Cette domination de la philosophie de la peur est caractéristique du monde occidental, car ni en Inde, ni en Chine, ni au Brésil, ni en Indonésie on n'envisage l'avenir avec cette vision. Il suffit de passer une journée avec une escouade d'étudiants chinois pour voir que leur moral est cent fois plus élevé que celui des nôtres. Car cette peur, bien sûr, imprègne nos jeunes et les statistiques de suicides sont là pour fournir une mesure de leur crainte de l'avenir.

Les continents de la peur sont l'Europe et une partie de l'Amérique du Nord. On dirait que les Européens redoutent de voir leurs richesses accumulées pendant des siècles s'envoler vers les pays émergents. Car la mondialisation est bien entendu une nouvelle source d'angoisse. L'Europe a peur de la mondialisation et voudrait se rassurer en contrôlant le développement de la Chine et de l'Inde via les émissions de CO2 ! Puérile ambition, dont on connaît le résultat.

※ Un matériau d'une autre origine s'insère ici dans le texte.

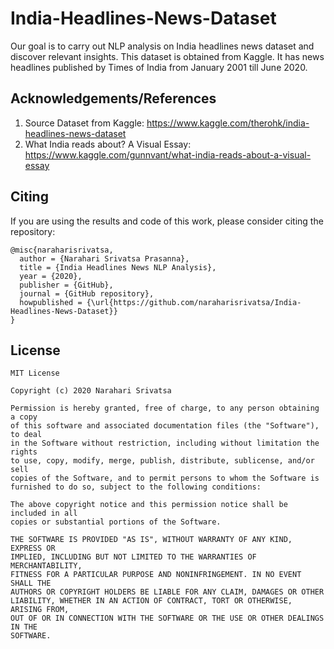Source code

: # India-Headlines-News-Dataset
Our goal is to carry out NLP analysis on India headlines news dataset and discover relevant insights. This dataset is obtained from Kaggle. It has news headlines published by Times of India from January 2001 till June 2020.

## Acknowledgements/References
1. Source Dataset from Kaggle: https://www.kaggle.com/therohk/india-headlines-news-dataset
2. What India reads about? A Visual Essay: https://www.kaggle.com/gunnvant/what-india-reads-about-a-visual-essay

## Citing

If you are using the results and code of this work, please consider citing the repository:

```
@misc{naraharisrivatsa,
  author = {Narahari Srivatsa Prasanna},
  title = {India Headlines News NLP Analysis},
  year = {2020},
  publisher = {GitHub},
  journal = {GitHub repository},
  howpublished = {\url{https://github.com/naraharisrivatsa/India-Headlines-News-Dataset}}
}
```

## License

```
MIT License

Copyright (c) 2020 Narahari Srivatsa

Permission is hereby granted, free of charge, to any person obtaining a copy
of this software and associated documentation files (the "Software"), to deal
in the Software without restriction, including without limitation the rights
to use, copy, modify, merge, publish, distribute, sublicense, and/or sell
copies of the Software, and to permit persons to whom the Software is
furnished to do so, subject to the following conditions:

The above copyright notice and this permission notice shall be included in all
copies or substantial portions of the Software.

THE SOFTWARE IS PROVIDED "AS IS", WITHOUT WARRANTY OF ANY KIND, EXPRESS OR
IMPLIED, INCLUDING BUT NOT LIMITED TO THE WARRANTIES OF MERCHANTABILITY,
FITNESS FOR A PARTICULAR PURPOSE AND NONINFRINGEMENT. IN NO EVENT SHALL THE
AUTHORS OR COPYRIGHT HOLDERS BE LIABLE FOR ANY CLAIM, DAMAGES OR OTHER
LIABILITY, WHETHER IN AN ACTION OF CONTRACT, TORT OR OTHERWISE, ARISING FROM,
OUT OF OR IN CONNECTION WITH THE SOFTWARE OR THE USE OR OTHER DEALINGS IN THE
SOFTWARE.

```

L'Europe a voulu être un exemple dans la lutte contre le prétendu réchauffement climatique. Mais, en même temps, elle est devenue la zone la plus atteinte par la crise financière et économique. Ces deux faits en apparence disjoints sont en fait les deux faces d'une même médaille. L'illusion de l'Europe, qui vit dans un monde qui n'est plus et se préoccupe d'abord des problèmes secondaires ! L'illusion de croire que le monde attend de nous une exemplarité et le refus d'affronter les problèmes concrets actuels avec réalisme, mais plus encore avec imagination et détermination. Car l'Europe ne peut sortir de l'ornière sans imagination. L'Europe, continent de la peur, est en train de cristalliser son déclin. Ce déclin, les partis écologistes en sont les moteurs ou les vecteurs. Sous des prétextes nobles, ils mettent à mal nos sociétés. L'Europe, magnifique projet, est aujourd'hui en échec. L'écologie, idée séduisante au départ, est devenue un boulet. L'Europe a peur d'éclater, mais elle est incapable d'imaginer des solutions viables qui la stabiliseraient. Ayant construit un ensemble, elle est paralysée par la peur de le détruire. Car la peur annihile l'imagination et détruit la volonté d'entreprendre. Quand acceptera-t-on de le voir et de retrouver les idéaux philosophiques que nous avons hérités des Lumières ?

Claude Allègre, géochimiste, ancien ministre de l'Education nationale. Dernier ouvrage paru : « L'imposture climatique ou la fausse écologie » (Plon).